Kramer v. Caribbean Mills, Inc.

394 U.S. 823; 89 S. Ct. 1487; 23 L. Ed. 2d 9

 

RULE:

Where the transfer of a claim is absolute, with the transferor retaining no interest in the subject matter, then the transfer is not "improperly or collusively made," regardless of the transferor's motive.

FACTS:

Petitioner assignee appealed an order of the Court of Appeals which reversed a verdict entered in his favor. The assignee brought the action against respondent stock purchaser to recover on a contract the purchaser made with the assignor, a financing corporation. The assignor had entered into a contract with the stock purchaser. The agreement provided for an initial payment and annual installments in return for the stock. No installment payments were made, and the assignor transferred its entire interest in the contract to the assignee for one dollar.

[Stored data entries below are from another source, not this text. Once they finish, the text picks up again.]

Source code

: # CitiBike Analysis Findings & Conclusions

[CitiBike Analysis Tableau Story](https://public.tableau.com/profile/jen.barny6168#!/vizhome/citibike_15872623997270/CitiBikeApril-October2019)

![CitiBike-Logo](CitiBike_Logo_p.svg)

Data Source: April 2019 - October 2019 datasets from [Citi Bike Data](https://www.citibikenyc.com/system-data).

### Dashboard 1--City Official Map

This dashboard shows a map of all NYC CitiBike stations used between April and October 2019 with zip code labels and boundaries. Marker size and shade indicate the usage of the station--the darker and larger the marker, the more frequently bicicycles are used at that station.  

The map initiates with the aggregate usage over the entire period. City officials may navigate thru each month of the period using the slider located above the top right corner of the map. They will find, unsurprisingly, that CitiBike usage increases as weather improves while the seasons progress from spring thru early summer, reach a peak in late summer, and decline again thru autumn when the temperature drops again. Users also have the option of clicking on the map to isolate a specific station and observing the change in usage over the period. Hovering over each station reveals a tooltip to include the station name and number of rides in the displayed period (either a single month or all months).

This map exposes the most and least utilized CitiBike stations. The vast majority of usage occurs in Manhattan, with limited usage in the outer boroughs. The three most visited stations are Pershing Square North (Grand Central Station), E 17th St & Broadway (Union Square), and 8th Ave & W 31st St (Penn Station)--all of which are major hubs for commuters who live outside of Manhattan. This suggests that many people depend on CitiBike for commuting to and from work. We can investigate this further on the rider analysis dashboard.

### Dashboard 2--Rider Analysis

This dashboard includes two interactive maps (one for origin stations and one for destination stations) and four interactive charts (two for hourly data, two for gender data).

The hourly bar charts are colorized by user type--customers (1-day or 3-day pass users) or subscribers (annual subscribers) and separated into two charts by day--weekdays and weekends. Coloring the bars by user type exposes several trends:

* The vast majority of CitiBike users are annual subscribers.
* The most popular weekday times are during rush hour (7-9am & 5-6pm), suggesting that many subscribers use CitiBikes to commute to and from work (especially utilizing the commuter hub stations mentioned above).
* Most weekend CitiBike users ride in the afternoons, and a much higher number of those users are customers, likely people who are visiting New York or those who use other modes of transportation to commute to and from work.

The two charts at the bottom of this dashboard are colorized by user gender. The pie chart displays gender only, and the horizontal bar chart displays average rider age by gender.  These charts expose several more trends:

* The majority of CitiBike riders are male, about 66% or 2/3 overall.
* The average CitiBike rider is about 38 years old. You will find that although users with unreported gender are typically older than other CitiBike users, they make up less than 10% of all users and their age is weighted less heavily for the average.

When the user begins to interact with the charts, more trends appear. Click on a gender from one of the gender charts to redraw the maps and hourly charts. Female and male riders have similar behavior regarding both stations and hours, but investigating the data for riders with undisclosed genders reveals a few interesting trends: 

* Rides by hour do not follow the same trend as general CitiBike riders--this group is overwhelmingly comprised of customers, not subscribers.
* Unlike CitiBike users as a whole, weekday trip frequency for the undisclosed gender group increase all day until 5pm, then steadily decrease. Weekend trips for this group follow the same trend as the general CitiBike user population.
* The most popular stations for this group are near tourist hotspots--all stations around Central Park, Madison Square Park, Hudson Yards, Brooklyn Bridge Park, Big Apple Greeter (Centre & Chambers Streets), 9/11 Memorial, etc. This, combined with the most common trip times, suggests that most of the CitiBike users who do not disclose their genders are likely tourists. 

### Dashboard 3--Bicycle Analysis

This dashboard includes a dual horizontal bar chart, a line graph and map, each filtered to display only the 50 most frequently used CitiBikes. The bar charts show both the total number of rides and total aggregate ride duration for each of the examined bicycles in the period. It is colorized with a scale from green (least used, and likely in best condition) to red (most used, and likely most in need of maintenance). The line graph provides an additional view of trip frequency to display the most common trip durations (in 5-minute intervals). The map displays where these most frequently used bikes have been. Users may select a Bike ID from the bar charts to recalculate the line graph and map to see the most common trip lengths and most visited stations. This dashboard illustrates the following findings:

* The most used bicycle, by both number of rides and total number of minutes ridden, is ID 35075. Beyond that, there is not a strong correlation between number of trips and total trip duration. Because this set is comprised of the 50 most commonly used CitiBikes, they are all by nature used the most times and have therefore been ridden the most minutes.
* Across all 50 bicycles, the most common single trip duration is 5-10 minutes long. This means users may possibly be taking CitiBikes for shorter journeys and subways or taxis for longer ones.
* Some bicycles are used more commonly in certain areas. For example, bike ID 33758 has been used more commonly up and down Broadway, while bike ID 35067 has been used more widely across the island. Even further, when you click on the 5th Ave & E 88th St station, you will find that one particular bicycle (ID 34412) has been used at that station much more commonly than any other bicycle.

The assignee by a separate agreement promised to pay back to the assignor 95 percent of any net recovery on the assigned cause of action. The assignee alleged diversity of citizenship between himself and the stock purchaser. The district court denied the stock purchaser's motion to dismiss for want of jurisdiction, and a judgment was entered in favor of the assignee. The court of appeals reversed. 

ISSUE:

Whether the assignment was improperly or collusively made the invoke the jurisdiction of the federal district court within the meaning of 28 U.S.C.S. 1359.

ANSWER:

Yes.

CONCLUSION:

The court affirmed the reversal, holding that the assignment was improperly or collusively made to invoke the jurisdiction of the federal district court within the meaning of 28 U.S.C.S. § 1359. The assignment was for purposes of collection, and the assignee had no previous connection with the matter. The court noted that the assignee candidly admitted that the assignment was in substantial part motivated by a desire to make diversity jurisdiction available. The court affirmed the reversal of the judgment granted to the assignee, holding that the district court did not have jurisdiction over the action because the assignment was improperly or collusively made for the purpose of invoking the jurisdiction of the federal district court.